Input data:

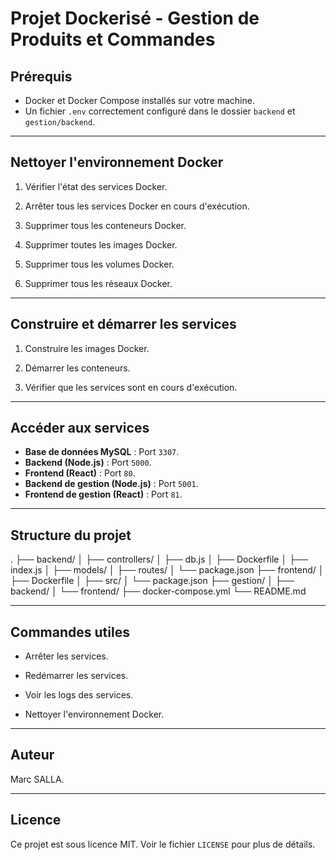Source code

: # Projet Dockerisé - Gestion de Produits et Commandes

## Prérequis

- Docker et Docker Compose installés sur votre machine.
- Un fichier `.env` correctement configuré dans le dossier `backend` et `gestion/backend`.

---

## Nettoyer l'environnement Docker

1. Vérifier l'état des services Docker.  
   <!-- Commande : docker-compose ps -->

2. Arrêter tous les services Docker en cours d'exécution.  
   <!-- Commande : docker-compose down -->

3. Supprimer tous les conteneurs Docker.  
   <!-- Commande : docker rm -f $(docker ps -aq) -->

4. Supprimer toutes les images Docker.  
   <!-- Commande : docker rmi -f $(docker images -aq) -->

5. Supprimer tous les volumes Docker.  
   <!-- Commande : docker volume rm $(docker volume ls -q) -->

6. Supprimer tous les réseaux Docker.  
   <!-- Commande : docker network rm $(docker network ls -q) -->

---

## Construire et démarrer les services

1. Construire les images Docker.  
   <!-- Commande : docker-compose build --no-cache -->

2. Démarrer les conteneurs.  
   <!-- Commande : docker-compose up -->

3. Vérifier que les services sont en cours d'exécution.  
   <!-- Commande : docker-compose ps -->

---

## Accéder aux services

- **Base de données MySQL** : Port `3307`.
- **Backend (Node.js)** : Port `5000`.
- **Frontend (React)** : Port `80`.
- **Backend de gestion (Node.js)** : Port `5001`.
- **Frontend de gestion (React)** : Port `81`.

---


## Structure du projet
.
├── backend/
│ ├── controllers/
│ ├── db.js
│ ├── Dockerfile
│ ├── index.js
│ ├── models/
│ ├── routes/
│ └── package.json
├── frontend/
│ ├── Dockerfile
│ ├── src/
│ └── package.json
├── gestion/
│ ├── backend/
│ └── frontend/
├── docker-compose.yml
└── README.md


---

## Commandes utiles

- Arrêter les services.  
  <!-- Commande : docker-compose down -->

- Redémarrer les services.  
  <!-- Commande : docker-compose restart -->

- Voir les logs des services.  
  <!-- Commande : docker-compose logs -f -->

- Nettoyer l'environnement Docker.  
  <!-- Commande : docker system prune -a --volumes -->

---

## Auteur

Marc SALLA.

---

## Licence

Ce projet est sous licence MIT. Voir le fichier `LICENSE` pour plus de détails.

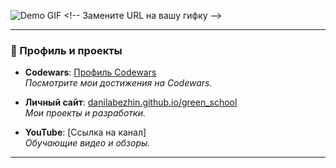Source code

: <!-- Первая секция с гифкой, ссылками и разделительной чертой -->

![Demo GIF]([https://example.com/your-gif-url.gif](https://media1.giphy.com/media/v1.Y2lkPTc5MGI3NjExZHluM29ydGx3OHhoOWZ3ZXYwZTc0ZnBraDJmZnpvNmV2bTVyaXpleCZlcD12MV9pbnRlcm5hbF9naWZfYnlfaWQmY3Q9Zw/zOvBKUUEERdNm/giphy.gif)) <!-- Замените URL на вашу гифку -->

---

### 🌟 Профиль и проекты

- **Codewars**: [Профиль Codewars](https://www.codewars.com/users/DanilaBezhin/badges/large)  
  _Посмотрите мои достижения на Codewars._

- **Личный сайт**: [danilabezhin.github.io/green_school](https://danilabezhin.github.io/green_school/)  
  _Мои проекты и разработки._

- **YouTube**: [Ссылка на канал] <!-- Добавьте ссылку, когда она появится -->  
  _Обучающие видео и обзоры._

---
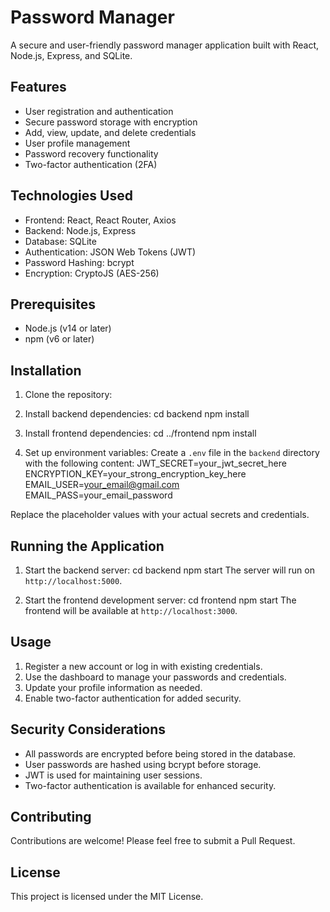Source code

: # Password Manager

A secure and user-friendly password manager application built with React, Node.js, Express, and SQLite.

## Features

- User registration and authentication
- Secure password storage with encryption
- Add, view, update, and delete credentials
- User profile management
- Password recovery functionality
- Two-factor authentication (2FA)

## Technologies Used

- Frontend: React, React Router, Axios
- Backend: Node.js, Express
- Database: SQLite
- Authentication: JSON Web Tokens (JWT)
- Password Hashing: bcrypt
- Encryption: CryptoJS (AES-256)

## Prerequisites

- Node.js (v14 or later)
- npm (v6 or later)

## Installation

1. Clone the repository: 

2. Install backend dependencies: 
    cd backend
    npm install

3. Install frontend dependencies:
    cd ../frontend
    npm install


4. Set up environment variables:
Create a `.env` file in the `backend` directory with the following content: 
    JWT_SECRET=your_jwt_secret_here
    ENCRYPTION_KEY=your_strong_encryption_key_here
    EMAIL_USER=[your_email@gmail.com](mailto:your_email@gmail.com)
    EMAIL_PASS=your_email_password

Replace the placeholder values with your actual secrets and credentials.

## Running the Application

1. Start the backend server:
    cd backend
    npm start
The server will run on `http://localhost:5000`.

2. Start the frontend development server:
    cd frontend
    npm start
The frontend will be available at `http://localhost:3000`.

## Usage

1. Register a new account or log in with existing credentials.
2. Use the dashboard to manage your passwords and credentials.
3. Update your profile information as needed.
4. Enable two-factor authentication for added security.

## Security Considerations

- All passwords are encrypted before being stored in the database.
- User passwords are hashed using bcrypt before storage.
- JWT is used for maintaining user sessions.
- Two-factor authentication is available for enhanced security.

## Contributing

Contributions are welcome! Please feel free to submit a Pull Request.

## License

This project is licensed under the MIT License.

Exercise aim:
Only exact lines belong in the answer: those from the beginning of the entries above through the line holding "4. Supprimer toutes les images Docker.", with no pictures.

Expected answer:
Source code

: # Projet Dockerisé - Gestion de Produits et Commandes

## Prérequis

- Docker et Docker Compose installés sur votre machine.
- Un fichier `.env` correctement configuré dans le dossier `backend` et `gestion/backend`.

---

## Nettoyer l'environnement Docker

1. Vérifier l'état des services Docker.  
   <!-- Commande : docker-compose ps -->

2. Arrêter tous les services Docker en cours d'exécution.  
   <!-- Commande : docker-compose down -->

3. Supprimer tous les conteneurs Docker.  
   <!-- Commande : docker rm -f $(docker ps -aq) -->

4. Supprimer toutes les images Docker.  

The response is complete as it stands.